Chapter 6.5, Problem 23E

(a)

To determine

To find : The carrying capacity of the population.

Answer to Problem 23E

The answer is:

The carrying capacity of $200$ individuals

Explanation of Solution

Given information:

The differential equation is: $\frac{dP}{dt}=0.006P(200-P)$

Calculation:

The logistic differential equation is:

  $\frac{dP}{dt}=kP(M-P)$

Where $M$ is maximal carrying capacity.

  $\begin{array}{c}\frac{dP}{dt}=0.006P(200-P)\\ \Rightarrow M=200\end{array}$

Therefore the required carrying capacity of $200$ individuals.

(b)

To determine

To find: The size of the population when it is growing fastest.

Answer to Problem 23E

The answer is:

  $100$ individuals

Explanation of Solution

Given information:

The differential equation is: $\frac{dP}{dt}=0.006P(200-P)$

Calculation:

When the carrying capacity is cut in half, the growth is fastest (this is stated in question 3 under exploration 2 in  textbook examples).

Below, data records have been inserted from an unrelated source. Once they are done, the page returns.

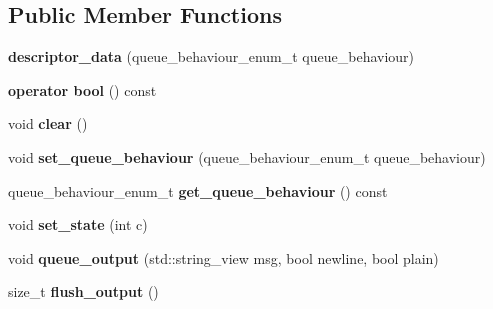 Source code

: \subsection*{Public Member Functions}
\begin{DoxyCompactItemize}
\item 
\mbox{\label{structmods_1_1descriptor__data_a3c66c2a608301363b9a7ec69de34daa2}} 
{\bfseries descriptor\+\_\+data} (queue\+\_\+behaviour\+\_\+enum\+\_\+t queue\+\_\+behaviour)
\item 
\mbox{\label{structmods_1_1descriptor__data_a9c33cb6ec96e34449799f3732cc52be5}} 
{\bfseries operator bool} () const
\item 
\mbox{\label{structmods_1_1descriptor__data_a79c88c03fa6ef091baebf1c61b1e7b34}} 
void {\bfseries clear} ()
\item 
\mbox{\label{structmods_1_1descriptor__data_ad00a992930095713a62a9ffa96cded3b}} 
void {\bfseries set\+\_\+queue\+\_\+behaviour} (queue\+\_\+behaviour\+\_\+enum\+\_\+t queue\+\_\+behaviour)
\item 
\mbox{\label{structmods_1_1descriptor__data_a6313447ef708b5f9880a575e44db1138}} 
queue\+\_\+behaviour\+\_\+enum\+\_\+t {\bfseries get\+\_\+queue\+\_\+behaviour} () const
\item 
\mbox{\label{structmods_1_1descriptor__data_ac6f3112269b959fc86169e7dcddc2634}} 
void {\bfseries set\+\_\+state} (int c)
\item 
\mbox{\label{structmods_1_1descriptor__data_ad0c494eaeed6840dbacfb89db8c3ae0c}} 
void {\bfseries queue\+\_\+output} (std\+::string\+\_\+view msg, bool newline, bool plain)
\item 
\mbox{\label{structmods_1_1descriptor__data_af3632d40818506148b103d562785043c}} 
size\+\_\+t {\bfseries flush\+\_\+output} ()
\end{DoxyCompactItemize}
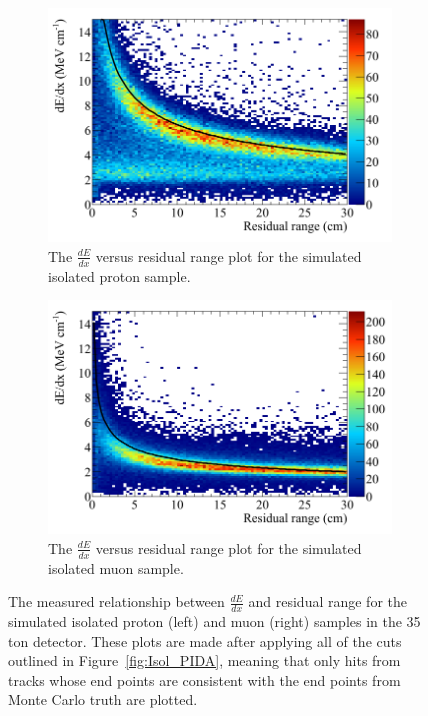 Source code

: \begin{figure}
  \centering
  \begin{subfigure}{0.48\textwidth}
        \centering
        \includegraphics[width=\textwidth]{IsolatedProtons_500V_Dec16_Proton_dEdx}
        \caption{The $\frac{dE}{dx}$ versus residual range plot for the simulated isolated proton sample.}
        \label{fig:Isol_dEdx_Proton}
  \end{subfigure}%
  \hspace{0.03\textwidth}%
  \begin{subfigure}{0.48\textwidth}
        \centering
        \includegraphics[width=\textwidth]{IsolatedMuons_500V_Dec16_Muon_dEdx}
        \caption{The $\frac{dE}{dx}$ versus residual range plot for the simulated isolated muon sample.}
        \label{fig:Isol_dEdx_Muon}
  \end{subfigure}
  \caption[The $\frac{dE}{dx}$ versus residual range plot for the simulated isolated proton and muon samples in the 35 ton detector.]
          {The measured relationship between $\frac{dE}{dx}$ and residual range for the simulated isolated proton (left) and muon (right) samples in the 35 ton detector. These plots are made after applying all of the cuts outlined in Figure~\ref{fig:Isol_PIDA}, meaning that only hits from tracks whose end points are consistent with the end points from Monte Carlo truth are plotted.}
  \label{fig:Isol_dEdx}
\end{figure}

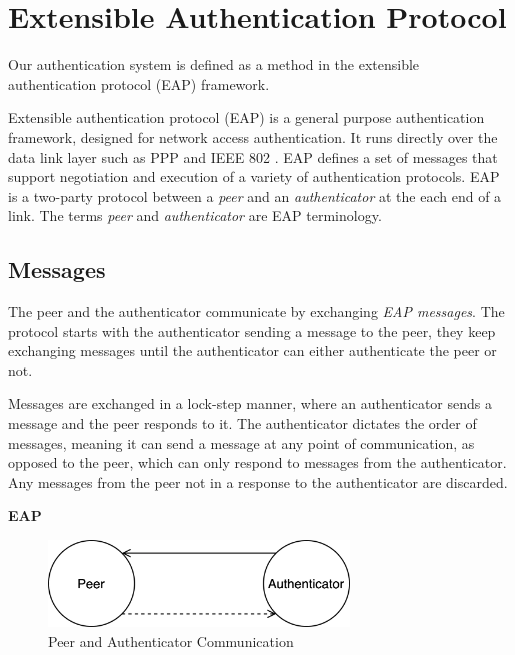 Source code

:\section{Extensible Authentication Protocol}
\label{section:eap}
Our authentication system is defined as a method in the extensible authentication protocol (EAP) framework.


Extensible authentication protocol \cite{aboba2004extensible} (EAP) is a general purpose authentication framework, designed for network access authentication. 
It runs directly over the data link layer such as PPP  \cite{simpson1994rfc1661} and IEEE 802 \cite{walke2007ieee}.
EAP defines a set of messages that support negotiation and execution of a variety of authentication protocols.
EAP is a two-party protocol between a \textit{peer} and an \textit{authenticator} at the each end of a link. The terms \textit{peer} and \textit{authenticator} are EAP terminology.

\subsection{Messages}
The peer and the authenticator communicate by exchanging \textit{EAP messages}.
The protocol starts with the authenticator sending a message to the peer, they keep exchanging messages until the authenticator can either authenticate the peer or not.

Messages are exchanged in a lock-step manner, where an authenticator sends a message and the peer responds to it. 
The authenticator dictates the order of messages, meaning it can send a message at any point of communication, as opposed to the peer, which can only respond to messages from the authenticator.
Any messages from the peer not in a response to the authenticator are discarded.
\bigskip
\begin{center}
	\textbf{EAP}
\end{center}
\begin{figure}[h]
	\centering
	\includegraphics[width=8cm]{images/eap-messages}
	\caption{Peer and Authenticator Communication}
	\label{fig:eap-messages}
\end{figure}

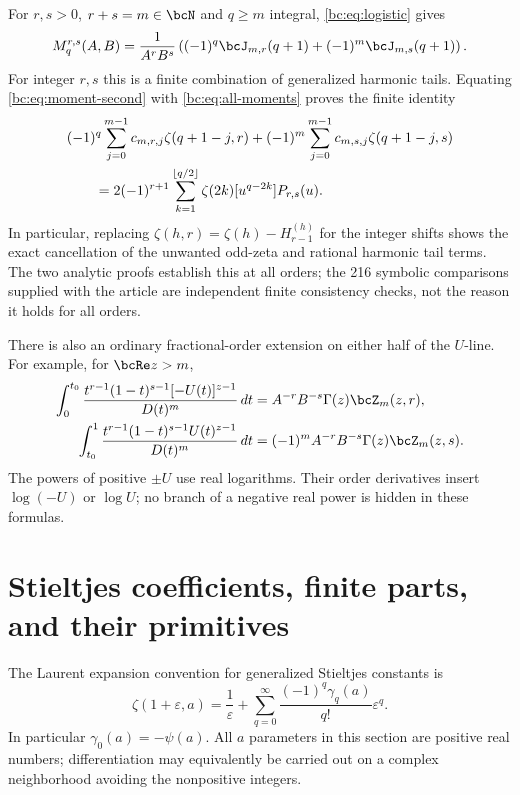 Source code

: For $r,s>0$, $r+s=m\in\bcN$ and $q\ge m$ integral,
\eqref{bc:eq:logistic} gives
\begin{equation}\label{bc:eq:moment-second}
 M_q^{r,s}(A,B)=\frac1{A^rB^s}
    \left((-1)^q\bcJ_{m,r}(q+1)+(-1)^m\bcJ_{m,s}(q+1)\right).
\end{equation}
For integer $r,s$ this is a finite combination of generalized harmonic
tails. Equating \eqref{bc:eq:moment-second} with
\eqref{bc:eq:all-moments} proves the finite identity
\begin{align}
 &(-1)^q\sum_{j=0}^{m-1}c_{m,r,j}\zeta(q+1-j,r)
  +(-1)^m\sum_{j=0}^{m-1}c_{m,s,j}\zeta(q+1-j,s)\notag\\
 &\qquad=2(-1)^{r+1}
     \sum_{k=1}^{\lfloor q/2\rfloor}
                   \zeta(2k)[u^{q-2k}]P_{r,s}(u).
 \label{bc:eq:hurwitz-cancellation}
\end{align}
In particular, replacing
$\zeta(h,r)=\zeta(h)-H_{r-1}^{(h)}$ for the integer shifts shows the
exact cancellation of the unwanted odd-zeta and rational harmonic
tail terms. The two analytic proofs establish this at all orders; the
216 symbolic comparisons supplied with the article are independent
finite consistency checks, not the reason it holds for all orders.

There is also an ordinary fractional-order extension on either half
of the $U$-line. For example, for $\bcRe z>m$,
\begin{align}
 \int_0^{t_0}\frac{t^{r-1}(1-t)^{s-1}[-U(t)]^{z-1}}
                        {D(t)^m}\,dt
       &=A^{-r}B^{-s}\Gamma(z)\bcZ_m(z,r),\notag\\
 \int_{t_0}^{1}\frac{t^{r-1}(1-t)^{s-1}U(t)^{z-1}}
                        {D(t)^m}\,dt
       &=(-1)^mA^{-r}B^{-s}\Gamma(z)\bcZ_m(z,s).
 \label{bc:eq:half-Mellin}
\end{align}
The powers of positive $\pm U$ use real logarithms. Their order
derivatives insert $\log(-U)$ or $\log U$; no branch of a negative
real power is hidden in these formulas.

\section{Stieltjes coefficients, finite parts, and their primitives}
\label{bc:sec:stieltjes}

The Laurent expansion convention for generalized Stieltjes constants is
\begin{equation}\label{bc:eq:stieltjes-convention}
 \zeta(1+\varepsilon,a)=\frac1\varepsilon+
     \sum_{q=0}^\infty\frac{(-1)^q\gamma_q(a)}{q!}\varepsilon^q.
\end{equation}
In particular $\gamma_0(a)=-\psi(a)$. All $a$ parameters in this section
are positive real numbers; differentiation may equivalently be carried
out on a complex neighborhood avoiding the nonpositive integers.

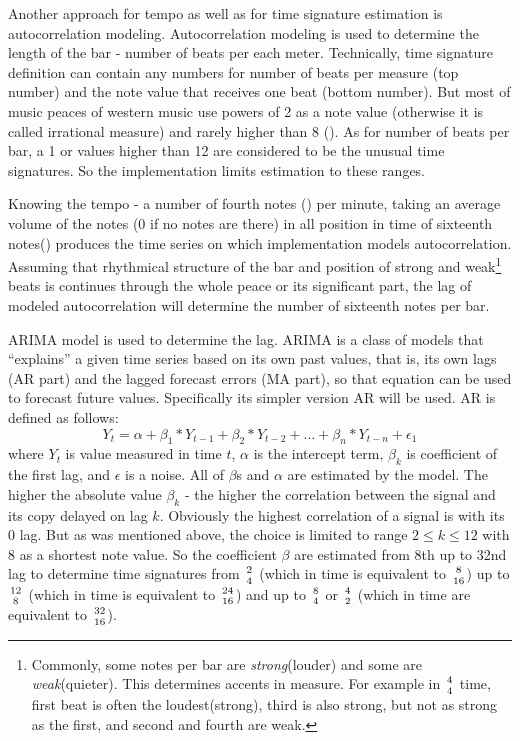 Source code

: Another approach for tempo as well as for time signature estimation is autocorrelation modeling. Autocorrelation
modeling is used to determine the length of the bar - number of beats per each meter. Technically, time signature
definition can contain any numbers for number of beats per measure (top number) and the note value that receives one
beat (bottom number). But most of music peaces of western music use powers of 2 as a note value (otherwise it is called
irrational measure) and rarely higher than 8 (\AAcht). As for number of beats per bar, a 1 or values higher than 12 are
considered to be the unusual time signatures. So the implementation limits estimation to these ranges.

Knowing the tempo - a number of fourth notes (\Vier) per minute, taking an average volume of the notes (0 if no notes
are there) in all position in time of sixteenth notes(\Sech) produces the time series on which implementation models
autocorrelation. Assuming that rhythmical structure of the bar and position of strong and weak\footnote{Commonly, some
notes per bar are \textit{strong}(louder) and some are \textit{weak}(quieter). This determines accents in measure. For
example in $4\atop4$ time, first beat is often the loudest(strong), third is also strong, but not as strong as
the first, and second and fourth are weak.} beats is continues through the whole peace or its significant part, the lag
of modeled autocorrelation will determine the number of sixteenth notes per bar.

\ac{ARIMA} model is used to determine the lag. \ac{ARIMA} is a class of models that ``explains'' a given time series
based on its own past values, that is, its own lags (AR part) and the lagged forecast errors (MA part), so that equation
can be used to forecast future values. Specifically its simpler version AR will be used. AR is defined as follows:
\[ Y_t = \alpha + \beta_1*Y_{t-1} + \beta_2*Y_{t-2} + \dots + \beta_n*Y_{t-n} + \epsilon_1 \]
where $Y_t$ is value measured in time $t$, $\alpha$ is the intercept term, $\beta_k$ is coefficient of the first lag,
and $\epsilon$ is a noise. All of $\beta$s and $\alpha$ are estimated by the model. The higher the absolute value
$\beta_k$ - the higher the correlation between the signal and its copy delayed on lag $k$. Obviously the highest
correlation of a signal is with its 0 lag. But as was mentioned above, the choice is limited to range $2 \le k \le 12$
with 8 as a shortest note value. So the coefficient $\beta$ are estimated from 8th up to 32nd lag to determine time
signatures from $2\atop4$ (which in time is equivalent to $8\atop16$) up to $12\atop8$ (which in time is equivalent to
$24\atop16$) and up to $8\atop4$ or $4\atop2$ (which in time are equivalent to $32\atop16$).

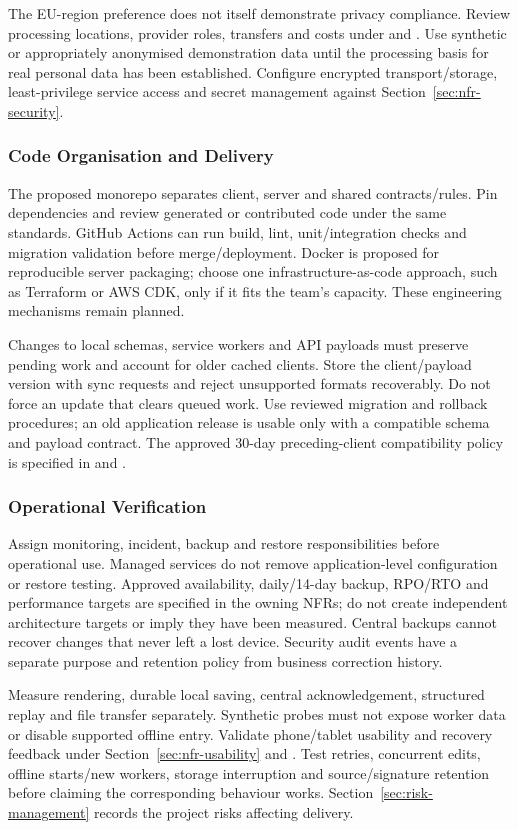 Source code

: The EU-region preference does not itself demonstrate privacy compliance. Review
processing locations, provider roles, transfers and costs under
 and . Use synthetic or appropriately
anonymised demonstration data until the processing basis for real personal data
has been established. Configure encrypted transport/storage, least-privilege
service access and secret management against Section~\ref{sec:nfr-security}.

\subsubsection{Code Organisation and Delivery}
The proposed monorepo separates client, server and shared contracts/rules.
Pin dependencies and review generated or contributed code under the same standards.
GitHub Actions can run build, lint, unit/integration checks and migration validation
before merge/deployment. Docker is proposed for reproducible server packaging;
choose one infrastructure-as-code approach, such as Terraform or AWS CDK, only
if it fits the team's capacity. These engineering mechanisms remain planned.

Changes to local schemas, service workers and API payloads must preserve pending
work and account for older cached clients. Store the client/payload version with
sync requests and reject unsupported formats recoverably. Do not force an update
that clears queued work. Use reviewed migration and rollback procedures; an old
application release is usable only with a compatible schema and payload contract.
The approved 30-day preceding-client compatibility policy is specified in  and
.

\subsubsection{Operational Verification}
Assign monitoring, incident, backup and restore responsibilities before operational
use. Managed services do not remove application-level configuration or restore
testing. Approved availability, daily/14-day backup, RPO/RTO and performance
targets are specified in the owning NFRs; do not create independent architecture
targets or imply they have been measured. Central backups cannot recover changes that never left a lost device.
Security audit events have a separate purpose and retention policy from business
correction history.

Measure rendering, durable local saving, central acknowledgement, structured replay
and file transfer separately. Synthetic probes must not expose worker data or
disable supported offline entry. Validate phone/tablet usability and recovery
feedback under Section~\ref{sec:nfr-usability} and . Test
retries, concurrent edits, offline starts/new workers, storage interruption and
source/signature retention before claiming the corresponding behaviour works.
Section~\ref{sec:risk-management} records the project risks affecting delivery.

Since the carrying capacity from section a) is $200$ people, half of that number is $100$ people.

Therefore the required $100$ individuals of the population when it is growing fastest .

(c)

To determine

To find: The rate at that the population when it is growing fastest.

Answer to Problem 23E

The answer is:

  $60$ people per year.

Explanation of Solution

Given information:

The differential equation is: $\frac{dP}{dt}=0.006P(200-P)$

Calculation:

The logistic differential equation is:

  $\frac{dP}{dt}=kP(M-P)$ Where $M$ is maximal carrying capacity.

Comparing its to the given differential equation $\frac{dP}{dt}=0.006P(200-P)$ , then gives

  $M=200$

To determine the pace at which the population is growing while it is doing so at a rate that is the fastest, must discover the rate at which $P=100$

  $P=100$ is then substituted into the differential equation to produce:

  $\begin{array}{c}\frac{dP}{dt}=0.006(100)(200-100)\\ =0.6(100)\\ =60\end{array}$

Therefore the required rate at that the population when it is growing fastest is $60$ people per year.